A Thursday decision by the Massachusetts Gaming Commission will see a request to reconsider its 2016 rejection of a proposed $700 million casino on the Brockton Fairgrounds (pictured) put on hold until September.
According to Mass Live…
Developer Mass Gaming & Entertainment petitioned the commission in June to revisit its application and to do so “without further delay.” Backed by Rush Street Gaming, the company reportedly communicated that the state’s southeastern region continues to suffer without a casino.
The federally-recognized Mashpee Wampanoag Tribe broke ground on April 5, 2016, on its First Light Resort & Casino in Taunton, just 30 min from the proposed Brockton casino. The $1 billion development remains in limbo, however, after a federal judge ruled that the tribe’s sovereign reservation was not valid. Siding instead with residents of Taunton who sued to block the casino.
Under Massachusetts’ 2011 expanded gaming law, as many as three casinos can operate in the state, including regions in Boston and Springfield and the southeastern region, also know as Region C. While the latter has yet to see the opening of a casino, Wynn Resorts’ Encore Boston Harbor is expected to open in 2019, while as mentioned, MGM Springfield is set to open next month.
In its petition, Mass Gaming and Entertainment said…
“Reconsideration of MG&E’s application is not just the right thing to do for the Southeast region of the Commonwealth, it also is the legal thing to do.”
Process outlined by commission:
Members of the Gaming Commission said that a process must be established for dealing with the request for reconsideration; and that various issues need also be addressed and communicated to the Gaming Commission, as there have been numerous gaming industry changes, both in Massachusetts and outside the state, since the 2016 rejection.
The issues suggested and to be reported to the commission “by a date to be set by the Commission” include the review of:
- Massachusetts’ gaming market regarding expected demand for gaming
- The gambling market in the Mid-Atlantic and Northeast, to include projections and revenue receipts
- The ability to employ workers who possess casino skills
- Factors such as each region’s unemployment rate and whether the employment marketplace can satisfy job demand with a potential third gaming venue in the state
Commission Chairman Stephen Crosby, said…
With the casinos in Boston and Springfield opening, “we’ve got our hands full.”
Crosby and other commission members reportedly said that some preliminary staff review is possible before September.
The letter to the commission reportedly said…

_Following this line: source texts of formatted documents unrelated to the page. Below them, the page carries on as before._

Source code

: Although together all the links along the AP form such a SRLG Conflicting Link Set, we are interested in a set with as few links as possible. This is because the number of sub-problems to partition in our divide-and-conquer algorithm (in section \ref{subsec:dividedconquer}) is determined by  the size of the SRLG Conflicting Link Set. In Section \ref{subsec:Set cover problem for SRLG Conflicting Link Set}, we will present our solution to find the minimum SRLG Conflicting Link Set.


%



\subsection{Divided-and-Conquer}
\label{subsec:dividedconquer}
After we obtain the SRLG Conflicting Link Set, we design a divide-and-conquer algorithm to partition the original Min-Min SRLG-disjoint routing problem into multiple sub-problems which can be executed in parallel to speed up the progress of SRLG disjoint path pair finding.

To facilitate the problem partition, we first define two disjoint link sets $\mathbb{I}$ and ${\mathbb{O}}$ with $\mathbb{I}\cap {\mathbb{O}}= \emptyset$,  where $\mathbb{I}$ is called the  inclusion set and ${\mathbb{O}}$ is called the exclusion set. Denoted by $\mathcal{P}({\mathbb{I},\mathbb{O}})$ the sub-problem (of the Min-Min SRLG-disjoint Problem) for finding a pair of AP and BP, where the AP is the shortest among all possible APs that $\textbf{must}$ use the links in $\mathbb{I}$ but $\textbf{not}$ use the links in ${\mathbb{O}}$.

“Put simply, reconsideration and approval of MG&E’s application would mean over $100 million dollars in the Commonwealth’s coffers and thousands of jobs for Massachusetts residents during the next 2-3 years as opposed to zero revenue and zero jobs for at least the next 2-3 years or more if any other potential bidder is considered.”
In its 2016 rejection of the Brockton casino, Crosby had strong words for Mass Gaming & Entertainment before that hearing even began, stating that the planned Brockton casino was a “great disappointment that “sits in the middle of a vast parking lot, completely isolated from any other operating part of the community, with no links or coherent strategies for broader urban renewal or economic development.”